3.3.2. Electrospinning of starch with Polylactic acid Electrospinning was carried out between two immiscible liquids by conjugate solvent technique an idea reported by Jackapon et al. Polylactic acid (PLA) was dissolved in dichloromethane (DCM) and cassava starch was dissolved in dimethylsulfoxide (DMSO). These two solutions did not mix completely even on vigorous mixing anfd resulted in phase separation.

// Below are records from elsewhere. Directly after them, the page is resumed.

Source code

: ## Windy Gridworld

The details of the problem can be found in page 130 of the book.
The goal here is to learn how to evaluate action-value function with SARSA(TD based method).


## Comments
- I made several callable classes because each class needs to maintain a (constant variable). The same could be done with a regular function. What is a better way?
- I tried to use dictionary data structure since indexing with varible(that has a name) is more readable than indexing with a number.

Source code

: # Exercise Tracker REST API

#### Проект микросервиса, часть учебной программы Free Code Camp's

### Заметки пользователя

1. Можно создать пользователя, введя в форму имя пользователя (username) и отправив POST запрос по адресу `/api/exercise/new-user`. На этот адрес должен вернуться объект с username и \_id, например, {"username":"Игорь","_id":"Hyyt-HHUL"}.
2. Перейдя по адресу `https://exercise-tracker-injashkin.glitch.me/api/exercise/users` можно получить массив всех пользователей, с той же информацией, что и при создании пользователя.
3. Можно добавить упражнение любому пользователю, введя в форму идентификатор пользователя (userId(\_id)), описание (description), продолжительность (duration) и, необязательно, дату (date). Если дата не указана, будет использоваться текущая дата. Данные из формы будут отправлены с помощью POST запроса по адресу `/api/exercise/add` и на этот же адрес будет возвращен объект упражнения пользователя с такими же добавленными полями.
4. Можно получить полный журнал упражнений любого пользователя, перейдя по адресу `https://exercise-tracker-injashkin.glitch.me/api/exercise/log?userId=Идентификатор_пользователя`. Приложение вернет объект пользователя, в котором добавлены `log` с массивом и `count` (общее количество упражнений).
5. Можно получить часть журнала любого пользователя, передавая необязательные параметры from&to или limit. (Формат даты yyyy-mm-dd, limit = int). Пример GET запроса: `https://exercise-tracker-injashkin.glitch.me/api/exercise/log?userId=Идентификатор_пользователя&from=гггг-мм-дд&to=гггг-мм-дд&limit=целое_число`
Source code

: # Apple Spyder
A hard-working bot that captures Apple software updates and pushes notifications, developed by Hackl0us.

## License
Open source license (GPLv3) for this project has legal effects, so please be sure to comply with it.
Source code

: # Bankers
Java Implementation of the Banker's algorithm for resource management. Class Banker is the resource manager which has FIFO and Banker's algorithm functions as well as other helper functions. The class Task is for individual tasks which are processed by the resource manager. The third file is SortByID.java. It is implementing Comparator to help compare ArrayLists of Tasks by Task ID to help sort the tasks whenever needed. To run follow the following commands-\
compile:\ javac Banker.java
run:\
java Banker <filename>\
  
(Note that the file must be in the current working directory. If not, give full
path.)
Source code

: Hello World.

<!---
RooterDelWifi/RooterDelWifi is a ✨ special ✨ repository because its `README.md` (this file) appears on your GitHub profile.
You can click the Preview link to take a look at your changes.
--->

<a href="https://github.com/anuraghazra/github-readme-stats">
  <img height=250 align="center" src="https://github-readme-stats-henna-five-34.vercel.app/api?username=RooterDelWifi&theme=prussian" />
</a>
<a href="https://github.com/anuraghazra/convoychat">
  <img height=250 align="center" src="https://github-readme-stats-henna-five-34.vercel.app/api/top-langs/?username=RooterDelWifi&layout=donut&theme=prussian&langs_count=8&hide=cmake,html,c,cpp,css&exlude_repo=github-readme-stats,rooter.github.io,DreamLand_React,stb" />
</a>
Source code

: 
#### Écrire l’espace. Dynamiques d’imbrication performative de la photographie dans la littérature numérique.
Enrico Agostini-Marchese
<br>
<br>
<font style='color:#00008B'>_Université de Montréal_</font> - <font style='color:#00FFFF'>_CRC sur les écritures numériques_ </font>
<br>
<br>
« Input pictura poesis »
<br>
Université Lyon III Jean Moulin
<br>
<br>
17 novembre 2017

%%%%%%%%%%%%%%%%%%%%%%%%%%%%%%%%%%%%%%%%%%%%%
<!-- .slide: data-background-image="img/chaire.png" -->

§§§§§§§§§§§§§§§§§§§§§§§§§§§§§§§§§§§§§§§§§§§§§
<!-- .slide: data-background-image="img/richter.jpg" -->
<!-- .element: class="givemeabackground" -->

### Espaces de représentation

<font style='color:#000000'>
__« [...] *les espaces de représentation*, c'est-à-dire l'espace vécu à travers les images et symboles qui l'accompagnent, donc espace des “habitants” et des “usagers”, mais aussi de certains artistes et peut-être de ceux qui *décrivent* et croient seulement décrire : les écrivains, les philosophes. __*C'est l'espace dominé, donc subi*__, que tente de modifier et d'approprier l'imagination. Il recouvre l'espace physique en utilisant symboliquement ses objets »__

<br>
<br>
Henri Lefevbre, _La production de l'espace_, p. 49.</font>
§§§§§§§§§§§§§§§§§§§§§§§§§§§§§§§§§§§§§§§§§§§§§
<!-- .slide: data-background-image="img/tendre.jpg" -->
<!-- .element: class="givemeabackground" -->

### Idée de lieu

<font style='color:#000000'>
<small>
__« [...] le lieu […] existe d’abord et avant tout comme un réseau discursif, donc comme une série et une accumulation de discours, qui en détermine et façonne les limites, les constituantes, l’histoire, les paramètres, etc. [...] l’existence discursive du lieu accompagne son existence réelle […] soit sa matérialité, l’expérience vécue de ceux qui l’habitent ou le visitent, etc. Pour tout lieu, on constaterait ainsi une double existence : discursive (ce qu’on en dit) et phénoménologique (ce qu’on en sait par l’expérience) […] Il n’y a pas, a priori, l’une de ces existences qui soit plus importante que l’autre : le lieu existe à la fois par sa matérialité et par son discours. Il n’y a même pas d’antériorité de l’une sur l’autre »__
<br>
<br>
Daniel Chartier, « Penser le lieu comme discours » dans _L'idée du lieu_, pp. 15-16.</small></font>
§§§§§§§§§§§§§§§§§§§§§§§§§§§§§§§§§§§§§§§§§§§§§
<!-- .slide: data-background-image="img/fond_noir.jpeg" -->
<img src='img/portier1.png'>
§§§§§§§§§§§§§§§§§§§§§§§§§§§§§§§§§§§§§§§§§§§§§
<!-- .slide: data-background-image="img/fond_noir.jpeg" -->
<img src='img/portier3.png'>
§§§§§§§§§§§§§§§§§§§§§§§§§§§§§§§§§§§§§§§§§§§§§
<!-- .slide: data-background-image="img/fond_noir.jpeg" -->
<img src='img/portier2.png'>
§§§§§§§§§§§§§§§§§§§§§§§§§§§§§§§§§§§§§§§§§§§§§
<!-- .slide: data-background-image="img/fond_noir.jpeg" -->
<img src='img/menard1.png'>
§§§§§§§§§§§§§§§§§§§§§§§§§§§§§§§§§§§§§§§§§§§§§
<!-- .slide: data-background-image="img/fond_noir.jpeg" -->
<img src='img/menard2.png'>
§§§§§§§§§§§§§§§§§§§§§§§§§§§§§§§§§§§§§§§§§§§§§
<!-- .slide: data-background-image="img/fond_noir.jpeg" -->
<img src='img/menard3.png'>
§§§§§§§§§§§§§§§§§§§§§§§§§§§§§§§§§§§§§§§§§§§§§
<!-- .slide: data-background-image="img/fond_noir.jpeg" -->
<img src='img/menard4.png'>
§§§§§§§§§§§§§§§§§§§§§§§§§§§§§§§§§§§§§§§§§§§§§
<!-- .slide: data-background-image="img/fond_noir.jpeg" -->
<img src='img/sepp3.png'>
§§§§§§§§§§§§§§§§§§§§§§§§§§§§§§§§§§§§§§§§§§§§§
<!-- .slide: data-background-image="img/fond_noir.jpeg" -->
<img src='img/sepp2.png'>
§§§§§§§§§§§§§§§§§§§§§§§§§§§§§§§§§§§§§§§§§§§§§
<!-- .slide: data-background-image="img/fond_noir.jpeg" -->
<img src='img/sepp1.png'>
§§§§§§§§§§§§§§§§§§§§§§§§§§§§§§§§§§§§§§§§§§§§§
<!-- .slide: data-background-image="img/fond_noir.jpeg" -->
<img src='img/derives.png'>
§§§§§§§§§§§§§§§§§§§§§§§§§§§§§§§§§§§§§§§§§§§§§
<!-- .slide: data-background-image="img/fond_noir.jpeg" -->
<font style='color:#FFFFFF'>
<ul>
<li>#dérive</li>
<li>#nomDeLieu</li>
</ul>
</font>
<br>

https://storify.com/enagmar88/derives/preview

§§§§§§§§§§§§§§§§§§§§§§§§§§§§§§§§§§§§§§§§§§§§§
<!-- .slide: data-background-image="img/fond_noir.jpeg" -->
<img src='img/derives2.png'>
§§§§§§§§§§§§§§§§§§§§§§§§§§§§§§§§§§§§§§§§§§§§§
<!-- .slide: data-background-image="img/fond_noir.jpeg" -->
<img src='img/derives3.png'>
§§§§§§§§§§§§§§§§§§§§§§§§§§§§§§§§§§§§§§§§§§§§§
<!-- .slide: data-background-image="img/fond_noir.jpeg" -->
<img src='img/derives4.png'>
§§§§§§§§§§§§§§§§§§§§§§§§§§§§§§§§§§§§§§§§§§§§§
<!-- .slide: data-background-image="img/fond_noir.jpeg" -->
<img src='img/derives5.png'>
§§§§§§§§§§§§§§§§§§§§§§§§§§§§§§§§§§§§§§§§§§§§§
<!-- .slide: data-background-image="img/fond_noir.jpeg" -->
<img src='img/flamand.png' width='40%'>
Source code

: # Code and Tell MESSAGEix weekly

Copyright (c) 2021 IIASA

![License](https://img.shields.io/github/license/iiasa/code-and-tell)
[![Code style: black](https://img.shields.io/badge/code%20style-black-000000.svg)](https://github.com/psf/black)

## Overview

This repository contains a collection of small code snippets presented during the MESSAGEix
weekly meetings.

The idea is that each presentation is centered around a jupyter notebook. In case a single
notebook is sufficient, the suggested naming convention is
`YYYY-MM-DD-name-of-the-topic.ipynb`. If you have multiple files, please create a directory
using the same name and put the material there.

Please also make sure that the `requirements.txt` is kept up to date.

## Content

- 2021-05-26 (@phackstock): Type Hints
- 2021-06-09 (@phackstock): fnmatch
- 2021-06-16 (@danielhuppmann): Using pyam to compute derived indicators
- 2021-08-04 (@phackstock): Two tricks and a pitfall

Hence, solvent (methanol) with intermediate polarity index was used to bridge these polymers. It was reported that the volume of starch solution should be 2.25 greater than times volume of PLA solution. This was carried out to avoid the precipitation of starch due to the excess amount of methanol. The developed web contains uniform and bead free fibers [43]. It was also attempted to produce starch- PLA composite nanofibers by the same group of researchers with assistance of acetonitrile to blend the two immiscible solutions. Separate solutions were prepared by dissolving PLA and starch in DCM and DMSO respectively. These solutions were blended by adding acetonitrile to make solid content up to 18.27 %. Then, the solutions were electrospun. Fibers with an average diameter in the range of 2000 nm were formed. It was found that contact angle of the web increased with an increase in collection time and surface roughness of electrospun mat [44].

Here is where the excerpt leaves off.